Che cosa significa davvero un esito positivo

Il piccolo teorema di Fermat afferma che, se n è primo e a non è divisibile per n, allora a elevato a n meno uno dà resto uno modulo n. Il contrario non è garantito. Alcuni interi composti producono anch’essi resto uno per determinate basi e vengono chiamati pseudoprimi di Fermat rispetto a tali basi. Questo strumento richiede espressamente che n sia composto, verifica prima tale condizione e poi valuta la congruenza in modo esatto. Quando passes_fermat_test e is_fermat_pseudoprime sono veri, il composto inserito ha ingannato il test di Fermat per quella specifica base. Ciò non significa che n sia primo, probabilmente primo o pseudoprimo per ogni base. La base è parte integrante dell’affermazione e deve sempre accompagnare il risultato. Il resto restituito costituisce la prova aritmetica diretta: uno indica il superamento, mentre qualsiasi altro valore indica il fallimento. Il massimo comune divisore aiuta inoltre a distinguere le prove con basi coprime dai casi in cui l’input rivela già una relazione tra fattori.

Come viene garantita l’esattezza del calcolo

Entrambi gli input sono stringhe decimali, così gli interi oltre l’intervallo numerico sicuro di JavaScript non vengono arrotondati prima del calcolo. L’intervallo accettato termina al massimo intero senza segno a 64 bit e offre quindi un limite chiaro e verificabile per il controllo di primalità. Prima del test di Fermat, lo strumento applica Miller–Rabin in forma deterministica con un insieme di testimoni sufficiente per l’intero intervallo. Se viene rilevato un primo, restituisce un errore di input: i primi soddisfano il teorema, ma per definizione non possono essere pseudoprimi. Per un composto valido, l’esponenziazione modulare usa il metodo dei quadrati ripetuti invece di costruire l’enorme valore a^(n-1). Ogni moltiplicazione viene ridotta modulo n, mantenendo i valori intermedi limitati ed esatti con BigInt. L’algoritmo di Euclide calcola separatamente gcd(a,n). La base deve rispettare 2 <= a <= n - 2. Nessun testimone casuale, data, chiamata di rete o operazione in virgola mobile influenza la risposta, perciò input uguali producono sempre output uguali.

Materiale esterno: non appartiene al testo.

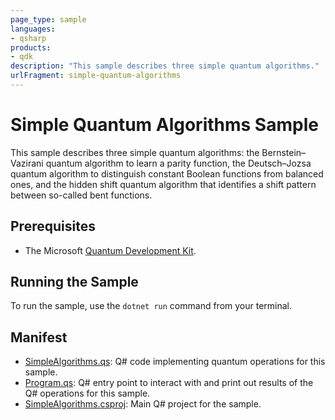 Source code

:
 ```yaml
---
page_type: sample
languages:
- qsharp
products:
- qdk
description: "This sample describes three simple quantum algorithms."
urlFragment: simple-quantum-algorithms
---
```


# Simple Quantum Algorithms Sample

This sample describes three simple quantum algorithms: the Bernstein–Vazirani quantum algorithm to learn a parity function, the Deutsch–Jozsa quantum algorithm to distinguish constant Boolean functions from balanced ones, and the hidden shift quantum algorithm that identifies a shift pattern between so-called bent functions. 

## Prerequisites

- The Microsoft [Quantum Development Kit](https://docs.microsoft.com/quantum/install-guide/).

## Running the Sample

To run the sample, use the `dotnet run` command from your terminal. 

## Manifest

- [SimpleAlgorithms.qs](https://github.com/microsoft/Quantum/blob/master/samples/getting-started/simple-algorithms/SimpleAlgorithms.qs): Q# code implementing quantum operations for this sample.
- [Program.qs](https://github.com/microsoft/Quantum/blob/master/samples/getting-started/simple-algorithms/Program.qs): Q# entry point to interact with and print out results of the Q# operations for this sample.
- [SimpleAlgorithms.csproj](https://github.com/microsoft/Quantum/blob/master/samples/getting-started/simple-algorithms/SimpleAlgorithms.csproj): Main Q# project for the sample.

Impiego nello studio e nei flussi di verifica

Un esempio classico usa n = 341 con base a = 2. Benché 341 sia composto, 2^340 è congruo a uno modulo 341; pertanto supera il test ed è pseudoprimo di Fermat in base due. Cambiando la base, lo stesso composto può fallire: un singolo test di Fermat non è quindi un certificato generale di primalità. In una lezione, l’output strutturato consente di collegare direttamente la definizione al resto calcolato. In una suite di test, può conservare vettori noti di pseudoprimi e non pseudoprimi senza dipendere da una libreria matematica o da conversioni numeriche legate alla macchina. Per esplorare il fenomeno, confronti più basi ammesse mantenendo fisso n e osservi quanto conta la scelta del testimone. Consideri un risultato vero come dimostrazione dei limiti del test di Fermat, non come autorizzazione ad accettare il numero quale primo in codice crittografico o sensibile alla sicurezza. L’API costa $0.002 per ogni coppia verificata, mentre la versione nel browser esegue localmente lo stesso calcolo deterministico.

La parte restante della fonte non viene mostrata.